A strikingly honest, non-quirky examination of the suburban teenage libido (ie: everyone’s wicked horny).

The Humans

Written and directed by David Robert Mitchell, starring Claire Sloma, Marlon Morton, Brett Jacobson, Amanda Bauer, and a whole heap of other young newcomers.

The Nutshell

On the last night of summer before a new school year begins, a group of youths gamble for love, lust, and lost opportunities.

The Lowdown

One of the biggest problems with coming-of-age films is that the cast is usually made up of actors in their mid-20s. Right from the start you’re forced to suspend your disbelief – and that sucks. For his The Myth of the American Sleepover ensemble, writer/director David Robert Mitchell went with a cast of unknowns who are actually the age of the kids they’re playing. What a concept! This instantly makes the film feel more honest – as does every other choice made by Mitchell. He understands that when you’re a kid (especially a high school kid) there really are never any all-or-nothing grasps for love. The kind of moments John Hughes did so well, you know? More than anything, young love – or in the case of Sleepover, young “like” – is confusing as hell. Mitchell delves deep into the teen drama genre and tactfully deconstructs it.

The Myth of the American Sleepover takes place in a Michigan suburb on the night before school is starting up again. The film follows several teenagers whose stories interweave as they all seek out romance and quiet moments with the ones they long for. Jazz dancer Maggie (Claire Soma) bikes the neighborhood with her quiet, bespectacled pal. They cruise to a couple different parties in search of the hunky community pool employee who Maggie may or may not like. Rob (Marlon Morton) tirelessly combs the streets and parties looking for a girl he saw at a grocery store earlier that day. Rob is definitely a Jr. Stalker, he honestly gave me the willies. At some slutty girl’s sleepover, Claudia (Amanda Bauer) has her heart stomped on when she secretly reads the host’s diary, finding some dirt on her own boyfriend.

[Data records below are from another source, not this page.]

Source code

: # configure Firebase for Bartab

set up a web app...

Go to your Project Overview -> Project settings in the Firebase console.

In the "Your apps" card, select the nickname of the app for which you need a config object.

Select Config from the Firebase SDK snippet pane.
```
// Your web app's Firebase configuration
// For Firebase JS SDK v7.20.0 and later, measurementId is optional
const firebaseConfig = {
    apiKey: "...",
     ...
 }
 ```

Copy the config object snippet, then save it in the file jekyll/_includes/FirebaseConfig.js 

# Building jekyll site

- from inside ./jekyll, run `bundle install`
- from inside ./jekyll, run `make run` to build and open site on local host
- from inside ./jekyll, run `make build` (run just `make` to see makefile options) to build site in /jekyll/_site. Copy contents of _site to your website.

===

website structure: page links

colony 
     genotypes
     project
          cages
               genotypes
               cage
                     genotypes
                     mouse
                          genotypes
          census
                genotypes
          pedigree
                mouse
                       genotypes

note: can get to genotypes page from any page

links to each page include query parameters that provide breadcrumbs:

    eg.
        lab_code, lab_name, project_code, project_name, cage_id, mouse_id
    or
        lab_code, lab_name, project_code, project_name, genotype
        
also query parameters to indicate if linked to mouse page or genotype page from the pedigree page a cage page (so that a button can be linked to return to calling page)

Rounding out the crew is high school graduate Scott (Brett Jacobson). He’s on the prowl for a pair of twins who are off to college. One of them may have a crush on him. He’s not sure which.

Crushing on the pool boy

Other than those initial bits of exposition, Sleepover keeps its plot very loose. There are some genuinely tense moments – ones that almost every kid experiences in their adolescence. Those times when a guy and girl are sitting close, each person just waiting for the other to make the first move. Mitchell allows his camera to suspend over these moments of pure suspense. Just like in real life, sometimes those moments don’t end the way we’d like them to and you find yourself drunk, sitting in a canoe in the middle of a downpour. Ahh to be a kid again.

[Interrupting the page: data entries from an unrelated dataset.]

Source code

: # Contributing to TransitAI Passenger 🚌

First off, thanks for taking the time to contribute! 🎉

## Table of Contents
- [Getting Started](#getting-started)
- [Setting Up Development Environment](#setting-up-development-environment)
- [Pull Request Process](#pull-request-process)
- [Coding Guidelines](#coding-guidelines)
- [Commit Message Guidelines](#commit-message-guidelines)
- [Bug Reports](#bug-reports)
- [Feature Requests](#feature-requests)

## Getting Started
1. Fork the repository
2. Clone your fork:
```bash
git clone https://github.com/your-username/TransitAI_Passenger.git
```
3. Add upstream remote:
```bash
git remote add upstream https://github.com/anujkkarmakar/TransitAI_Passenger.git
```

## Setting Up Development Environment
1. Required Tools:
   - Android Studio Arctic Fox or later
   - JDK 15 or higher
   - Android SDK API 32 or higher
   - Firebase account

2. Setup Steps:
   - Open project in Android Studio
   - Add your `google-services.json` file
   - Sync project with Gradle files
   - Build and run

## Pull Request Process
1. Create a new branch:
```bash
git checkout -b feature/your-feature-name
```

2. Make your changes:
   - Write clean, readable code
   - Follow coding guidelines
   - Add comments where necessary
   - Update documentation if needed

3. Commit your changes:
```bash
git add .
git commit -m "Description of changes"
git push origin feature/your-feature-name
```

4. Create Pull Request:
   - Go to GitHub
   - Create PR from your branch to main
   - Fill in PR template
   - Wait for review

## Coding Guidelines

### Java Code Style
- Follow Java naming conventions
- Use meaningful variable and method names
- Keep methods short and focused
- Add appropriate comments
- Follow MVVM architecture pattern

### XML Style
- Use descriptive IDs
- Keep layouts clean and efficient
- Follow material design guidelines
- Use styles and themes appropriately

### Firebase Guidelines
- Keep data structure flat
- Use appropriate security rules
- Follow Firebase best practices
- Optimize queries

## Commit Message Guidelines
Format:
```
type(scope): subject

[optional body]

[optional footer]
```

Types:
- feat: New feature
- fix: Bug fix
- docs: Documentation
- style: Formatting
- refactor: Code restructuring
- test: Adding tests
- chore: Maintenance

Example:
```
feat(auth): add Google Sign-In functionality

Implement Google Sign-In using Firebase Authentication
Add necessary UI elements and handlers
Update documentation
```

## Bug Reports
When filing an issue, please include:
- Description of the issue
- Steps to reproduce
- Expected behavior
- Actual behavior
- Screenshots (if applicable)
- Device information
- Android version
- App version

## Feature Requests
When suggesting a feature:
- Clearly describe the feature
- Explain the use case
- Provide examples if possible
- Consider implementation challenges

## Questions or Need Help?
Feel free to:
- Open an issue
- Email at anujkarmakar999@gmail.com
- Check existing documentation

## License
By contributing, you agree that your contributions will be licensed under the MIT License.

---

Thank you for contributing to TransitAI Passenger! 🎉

I'm sure all of us can relate to this.

In between all of the tension is an endless stream of awkward conversations and glances. Mitchell favors very brief lines of dialogue rather than lengthy admissions of love, which works because honestly what 16-year-old has the stones to really say how they feel to the opposite sex? The cast of newcomers work very well in the realm of expressionistic eye-fucking, especially Claire Soma as Maggie. That girl is dangerous. As the misguided twin-hunter Scott, Brett Jacobson (the elder of the cast) is proof positive that when you get older, romantic feelings don’t get any easier. Great things can be said about the entire cast. They’re all fantastic.

Girls, don't ever read your friend's diaries.

The Myth of the American Sleepover, which is Mitchell’s first feature, is a strikingly honest coming-of-age movie that quietly examines the minutia of young romance, with all of it’s obtuse emotions and clashing loyalties. See it with someone you love and awkwardly stare at them the whole time.

The Package

The only special feature is a trailer. This just seems like a bad joke. For such a well-crafted debut film, this at least deserves insightful commentary. The criminal lack of special features is what makes this DVD a rental, not a buy.